2013-03-14

BENEDICT Cumberbatch’s World War I drama Parade’s End has received four honours at this year’s Broadcasting Press Guild Awards.

The BBC drama series, co-starring Rebecca Hall, took home best drama and also won individual prizes for best actor and best actress, as well as one for Sir Tom Stoppard, who took the writer’s award for adapting Ford Madox Ford’s novels.

The show won widespread critical acclaim when it aired, often being described as a more high-brow alternative to Downton Abbey.

The awards, presented in London, were voted for by media journalists.

Another notable award went to ITV, which picked up best documentary for its expose on Jimmy Savile, which led to a national inquiry into child abuse.

Broadcast in October last year, Exposure: The Other Side of Jimmy Savile featured a series of interviews with alleged sexual abuse victims of the DJ and TV presenter, prompting a UK-wide police investigation into historical abuse.

It set off a chain of events that resulted in the departure of the BBC’s then director general, George Entwistle.

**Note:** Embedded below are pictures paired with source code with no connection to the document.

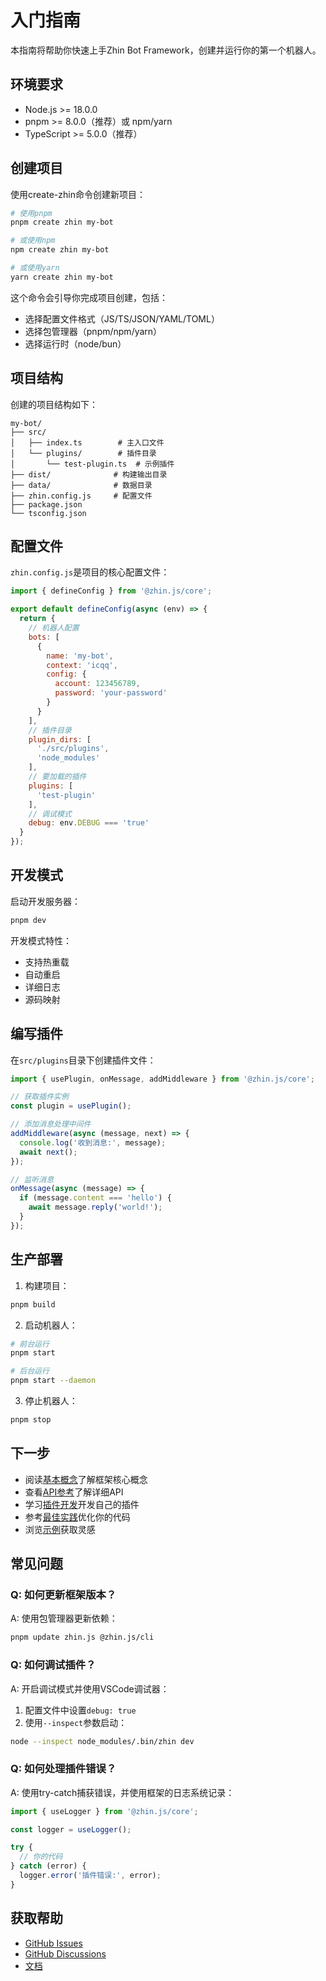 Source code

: # 入门指南

本指南将帮助你快速上手Zhin Bot Framework，创建并运行你的第一个机器人。

## 环境要求

- Node.js >= 18.0.0
- pnpm >= 8.0.0（推荐）或 npm/yarn
- TypeScript >= 5.0.0（推荐）

## 创建项目

使用create-zhin命令创建新项目：

```bash
# 使用pnpm
pnpm create zhin my-bot

# 或使用npm
npm create zhin my-bot

# 或使用yarn
yarn create zhin my-bot
```

这个命令会引导你完成项目创建，包括：
- 选择配置文件格式（JS/TS/JSON/YAML/TOML）
- 选择包管理器（pnpm/npm/yarn）
- 选择运行时（node/bun）

## 项目结构

创建的项目结构如下：

```
my-bot/
├── src/
│   ├── index.ts        # 主入口文件
│   └── plugins/        # 插件目录
│       └── test-plugin.ts  # 示例插件
├── dist/              # 构建输出目录
├── data/              # 数据目录
├── zhin.config.js     # 配置文件
├── package.json
└── tsconfig.json
```

## 配置文件

`zhin.config.js`是项目的核心配置文件：

```javascript
import { defineConfig } from '@zhin.js/core';

export default defineConfig(async (env) => {
  return {
    // 机器人配置
    bots: [
      {
        name: 'my-bot',
        context: 'icqq',
        config: {
          account: 123456789,
          password: 'your-password'
        }
      }
    ],
    // 插件目录
    plugin_dirs: [
      './src/plugins',
      'node_modules'
    ],
    // 要加载的插件
    plugins: [
      'test-plugin'
    ],
    // 调试模式
    debug: env.DEBUG === 'true'
  }
});
```

## 开发模式

启动开发服务器：

```bash
pnpm dev
```

开发模式特性：
- 支持热重载
- 自动重启
- 详细日志
- 源码映射

## 编写插件

在`src/plugins`目录下创建插件文件：

```typescript
import { usePlugin, onMessage, addMiddleware } from '@zhin.js/core';

// 获取插件实例
const plugin = usePlugin();

// 添加消息处理中间件
addMiddleware(async (message, next) => {
  console.log('收到消息:', message);
  await next();
});

// 监听消息
onMessage(async (message) => {
  if (message.content === 'hello') {
    await message.reply('world!');
  }
});
```

## 生产部署

1. 构建项目：
```bash
pnpm build
```

2. 启动机器人：
```bash
# 前台运行
pnpm start

# 后台运行
pnpm start --daemon
```

3. 停止机器人：
```bash
pnpm stop
```

## 下一步

- 阅读[基本概念](./concepts.md)了解框架核心概念
- 查看[API参考](../api/README.md)了解详细API
- 学习[插件开发](../plugin/development.md)开发自己的插件
- 参考[最佳实践](./best-practices.md)优化你的代码
- 浏览[示例](../examples/README.md)获取灵感

## 常见问题

### Q: 如何更新框架版本？
A: 使用包管理器更新依赖：
```bash
pnpm update zhin.js @zhin.js/cli
```

### Q: 如何调试插件？
A: 开启调试模式并使用VSCode调试器：
1. 配置文件中设置`debug: true`
2. 使用`--inspect`参数启动：
```bash
node --inspect node_modules/.bin/zhin dev
```

### Q: 如何处理插件错误？
A: 使用try-catch捕获错误，并使用框架的日志系统记录：
```typescript
import { useLogger } from '@zhin.js/core';

const logger = useLogger();

try {
  // 你的代码
} catch (error) {
  logger.error('插件错误:', error);
}
```

## 获取帮助

- [GitHub Issues](https://github.com/zhinjs/zhin/issues)
- [GitHub Discussions](https://github.com/zhinjs/zhin/discussions)
- [文档](https://zhinjs.github.io)

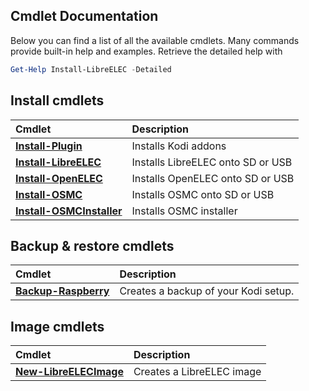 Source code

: Cmdlet Documentation
--------------------
Below you can find a list of all the available cmdlets. Many commands provide built-in help and examples. Retrieve the detailed help with
```powershell
Get-Help Install-LibreELEC -Detailed
```

Install cmdlets
---------------

Cmdlet|Description
:-----|:----------
**[Install-Plugin](Install-Plugin.md)** |Installs Kodi addons
**[Install-LibreELEC](Install-LibreELEC.md)** |Installs LibreELEC onto SD or USB
**[Install-OpenELEC](Install-OpenELEC.md)** |Installs OpenELEC onto SD or USB
**[Install-OSMC](Install-OSMC.md)** |Installs OSMC onto SD or USB
**[Install-OSMCInstaller](Install-OSMCInstaller.md)** |Installs OSMC installer 

Backup & restore cmdlets
------------------------

Cmdlet|Description
:-----|:----------
**[Backup-Raspberry](Backup-Raspberry.md)** |Creates a backup of your Kodi setup.

Image cmdlets
------------------------

Cmdlet|Description
:-----|:----------
**[New-LibreELECImage](New-LibreELECImage.md)** |Creates a LibreELEC image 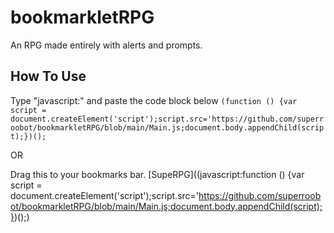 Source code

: # bookmarkletRPG
An RPG made entirely with alerts and prompts.

## How To Use
Type "javascript:" and paste the code block below
```(function () {var script = document.createElement('script');script.src='https://github.com/superroobot/bookmarkletRPG/blob/main/Main.js;document.body.appendChild(script);})();```

OR

Drag this to your bookmarks bar.
[SupeRPG]((javascript:function () {var script = document.createElement('script');script.src='https://github.com/superroobot/bookmarkletRPG/blob/main/Main.js;document.body.appendChild(script);})();)
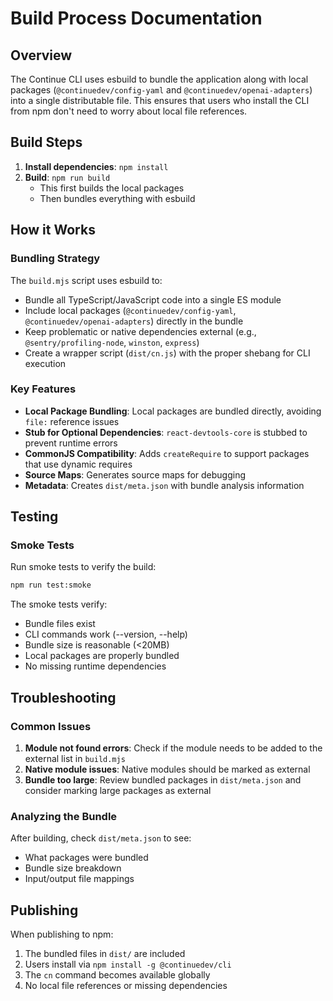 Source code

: # Build Process Documentation

## Overview

The Continue CLI uses esbuild to bundle the application along with local packages (`@continuedev/config-yaml` and `@continuedev/openai-adapters`) into a single distributable file. This ensures that users who install the CLI from npm don't need to worry about local file references.

## Build Steps

1. **Install dependencies**: `npm install`
2. **Build**: `npm run build`
   - This first builds the local packages
   - Then bundles everything with esbuild

## How it Works

### Bundling Strategy

The `build.mjs` script uses esbuild to:

- Bundle all TypeScript/JavaScript code into a single ES module
- Include local packages (`@continuedev/config-yaml`, `@continuedev/openai-adapters`) directly in the bundle
- Keep problematic or native dependencies external (e.g., `@sentry/profiling-node`, `winston`, `express`)
- Create a wrapper script (`dist/cn.js`) with the proper shebang for CLI execution

### Key Features

- **Local Package Bundling**: Local packages are bundled directly, avoiding `file:` reference issues
- **Stub for Optional Dependencies**: `react-devtools-core` is stubbed to prevent runtime errors
- **CommonJS Compatibility**: Adds `createRequire` to support packages that use dynamic requires
- **Source Maps**: Generates source maps for debugging
- **Metadata**: Creates `dist/meta.json` with bundle analysis information

## Testing

### Smoke Tests

Run smoke tests to verify the build:

```bash
npm run test:smoke
```

The smoke tests verify:

- Bundle files exist
- CLI commands work (--version, --help)
- Bundle size is reasonable (<20MB)
- Local packages are properly bundled
- No missing runtime dependencies

## Troubleshooting

### Common Issues

1. **Module not found errors**: Check if the module needs to be added to the external list in `build.mjs`
2. **Native module issues**: Native modules should be marked as external
3. **Bundle too large**: Review bundled packages in `dist/meta.json` and consider marking large packages as external

### Analyzing the Bundle

After building, check `dist/meta.json` to see:

- What packages were bundled
- Bundle size breakdown
- Input/output file mappings

## Publishing

When publishing to npm:

1. The bundled files in `dist/` are included
2. Users install via `npm install -g @continuedev/cli`
3. The `cn` command becomes available globally
4. No local file references or missing dependencies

John Humphrys, whose interview with Entwistle on Radio 4’s Today programme preceded the director general’s resignation, also won the Harvey Lee Award for outstanding contribution to broadcasting.

The judges hailed Humphrys’ “tenacious interviewing of politicians and others in the news”, saying that it had “made his name a byword for fearless inquisition”.

Last year’s Olympics coverage featured prominently among the other prizes, with the BBC recognised in the innovation category for its coverage of the 2012 sporting spectacular.

The accolade recognised the corporaton for its live and catch-up coverage of all 304 events across a number of platforms and devices.

While spoof BBC2 comedy series Twenty Twelve, which took a humorous look at the preparations for the games, was named best entertainment/comedy for what the judges called its “uncanny ability to predict real-life events”.

A further Olympics-related show earned Australian comedian Adam Hills the breakthrough award for his Channel 4 show The Last Leg, which offered an alternative view of each day’s sporting events during the 2012 Paralympics.

BBC2 also won awards for Shakespearean single drama The Hollow Crown: Richard II, documentary Inside Claridge’s and The Great British Bake Off, which was bestowed with the best factual entertainment award.